# Freeview box for Tivo?



## Parrot of Doom (Nov 23, 2004)

Can somebody recommend a good, basic Freeview box thats compatible with my Tivo please?

I am sick to death of this piece of **** NTL cable box crashing, refusing to change channels, changing channel to 0 overnight, locking up, pile of ****e. I've just missed about 10 hours of television over the last few weeks because of it. I want to throw the thing out of the window.

Just a simple cheap Freeview box will do, or perhaps even one with a HD built in so I can sell the Tivo and have one less box?


----------



## cwaring (Feb 12, 2002)

Parrot of Doom said:


> I am sick to death of this piece of **** NTL cable box crashing, refusing to change channels, changing channel to 0 overnight, locking up, pile of ****e. I've just missed about 10 hours of television over the last few weeks because of it. I want to throw the thing out of the window.


No offence, but are you sure you've had it set up correctly? ie the right code; using the IR wands and the converter if needed?

I ask only because I have never heard of a cable box being so bad. I had TW for ten year (a Pace 2000) and now have NTL (one of the new Samsung boxes) and while the former did screw-up occasionally I have yet to have any problems with the latter; but then it's only been 2 weeks. Give it time 

Which box have you got and which code did you use, if you can remember?


----------



## Parrot of Doom (Nov 23, 2004)

Yes, I've had it years and it was fine but lately they've 'upgraded' the software on the box, they've changed all the channel numbers with the result that often it won't catch the first digit of the 3 digit channel number.

This wasn't an issue before as I had it set up to send 001 for BBC1, 002 for BBC2 etc. Now its 101 and 102 - and it often doesn't catch that first '1' from the Tivo. Its not the Tivo's fault, its just a really **** NTL software problem.

Add to that the number of times the thign locks up, or the scheduler doesn't work. I'm just sick and tired of it.

Its a silver box, Samsung I think. I have my broadband running out the back of it.

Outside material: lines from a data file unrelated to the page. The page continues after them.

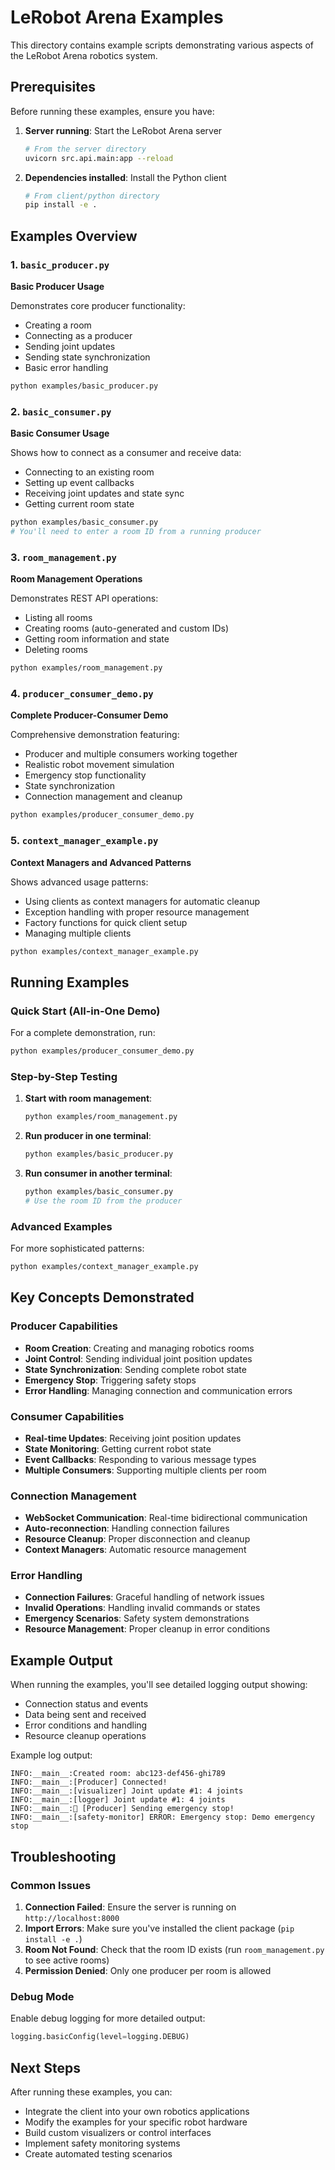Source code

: # LeRobot Arena Examples

This directory contains example scripts demonstrating various aspects of the LeRobot Arena robotics system.

## Prerequisites

Before running these examples, ensure you have:

1. **Server running**: Start the LeRobot Arena server
   ```bash
   # From the server directory
   uvicorn src.api.main:app --reload
   ```

2. **Dependencies installed**: Install the Python client
   ```bash
   # From client/python directory
   pip install -e .
   ```

## Examples Overview

### 1. `basic_producer.py`
**Basic Producer Usage**

Demonstrates core producer functionality:
- Creating a room
- Connecting as a producer
- Sending joint updates
- Sending state synchronization
- Basic error handling

```bash
python examples/basic_producer.py
```

### 2. `basic_consumer.py`
**Basic Consumer Usage**

Shows how to connect as a consumer and receive data:
- Connecting to an existing room
- Setting up event callbacks
- Receiving joint updates and state sync
- Getting current room state

```bash
python examples/basic_consumer.py
# You'll need to enter a room ID from a running producer
```

### 3. `room_management.py`
**Room Management Operations**

Demonstrates REST API operations:
- Listing all rooms
- Creating rooms (auto-generated and custom IDs)
- Getting room information and state
- Deleting rooms

```bash
python examples/room_management.py
```

### 4. `producer_consumer_demo.py`
**Complete Producer-Consumer Demo**

Comprehensive demonstration featuring:
- Producer and multiple consumers working together
- Realistic robot movement simulation
- Emergency stop functionality
- State synchronization
- Connection management and cleanup

```bash
python examples/producer_consumer_demo.py
```

### 5. `context_manager_example.py`
**Context Managers and Advanced Patterns**

Shows advanced usage patterns:
- Using clients as context managers for automatic cleanup
- Exception handling with proper resource management
- Factory functions for quick client setup
- Managing multiple clients

```bash
python examples/context_manager_example.py
```

## Running Examples

### Quick Start (All-in-One Demo)
For a complete demonstration, run:
```bash
python examples/producer_consumer_demo.py
```

### Step-by-Step Testing
1. **Start with room management**:
   ```bash
   python examples/room_management.py
   ```

2. **Run producer in one terminal**:
   ```bash
   python examples/basic_producer.py
   ```

3. **Run consumer in another terminal**:
   ```bash
   python examples/basic_consumer.py
   # Use the room ID from the producer
   ```

### Advanced Examples
For more sophisticated patterns:
```bash
python examples/context_manager_example.py
```

## Key Concepts Demonstrated

### Producer Capabilities
- **Room Creation**: Creating and managing robotics rooms
- **Joint Control**: Sending individual joint position updates
- **State Synchronization**: Sending complete robot state
- **Emergency Stop**: Triggering safety stops
- **Error Handling**: Managing connection and communication errors

### Consumer Capabilities
- **Real-time Updates**: Receiving joint position updates
- **State Monitoring**: Getting current robot state
- **Event Callbacks**: Responding to various message types
- **Multiple Consumers**: Supporting multiple clients per room

### Connection Management
- **WebSocket Communication**: Real-time bidirectional communication
- **Auto-reconnection**: Handling connection failures
- **Resource Cleanup**: Proper disconnection and cleanup
- **Context Managers**: Automatic resource management

### Error Handling
- **Connection Failures**: Graceful handling of network issues
- **Invalid Operations**: Handling invalid commands or states
- **Emergency Scenarios**: Safety system demonstrations
- **Resource Management**: Proper cleanup in error conditions

## Example Output

When running the examples, you'll see detailed logging output showing:
- Connection status and events
- Data being sent and received
- Error conditions and handling
- Resource cleanup operations

Example log output:
```
INFO:__main__:Created room: abc123-def456-ghi789
INFO:__main__:[Producer] Connected!
INFO:__main__:[visualizer] Joint update #1: 4 joints
INFO:__main__:[logger] Joint update #1: 4 joints
INFO:__main__:🚨 [Producer] Sending emergency stop!
INFO:__main__:[safety-monitor] ERROR: Emergency stop: Demo emergency stop
```

## Troubleshooting

### Common Issues

1. **Connection Failed**: Ensure the server is running on `http://localhost:8000`
2. **Import Errors**: Make sure you've installed the client package (`pip install -e .`)
3. **Room Not Found**: Check that the room ID exists (run `room_management.py` to see active rooms)
4. **Permission Denied**: Only one producer per room is allowed

### Debug Mode
Enable debug logging for more detailed output:
```python
logging.basicConfig(level=logging.DEBUG)
```

## Next Steps

After running these examples, you can:
- Integrate the client into your own robotics applications
- Modify the examples for your specific robot hardware
- Build custom visualizers or control interfaces
- Implement safety monitoring systems
- Create automated testing scenarios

Plus, Freeview doesn't cost a tenner a month. I only have it to record The Bill, Top Gear, Time Team, and any police documentaries.


----------



## cwaring (Feb 12, 2002)

Parrot of Doom said:


> This wasn't an issue before as I had it set up to send 001 for BBC1, 002 for BBC2 etc. Now its 101 and 102 - and it often doesn't catch that first '1' from the Tivo.


That doesn't sound right _at all_. You sure you've not moved from analogue to digital? I am absolutely certain that, for example, BBC1 has never been on Channel 1 (or 001); certainly not on _digital_ cable.



> Plus, Freeview doesn't cost a tenner a month. I only have it to record The Bill, Top Gear, Time Team, and any police documentaries.


Fair enough


----------



## yungee (Dec 29, 2002)

This thread might help you out Mr. Parrot: :up:

http://www.tivocommunity.com/tivo-vb/showthread.php?t=312888

(By the way, my Pace 4000 box is a total unreliable POS in the summer. It really doesn't get on too well when it's hot  )


----------



## Pete77 (Aug 1, 2006)

cwaring said:


> I am absolutely certain that, for example, BBC1 has never been on Channel 1 (or 001); certainly not on _digital_ cable.
> 
> Fair enough


Actually a relative has had NTL Cable digital for several years.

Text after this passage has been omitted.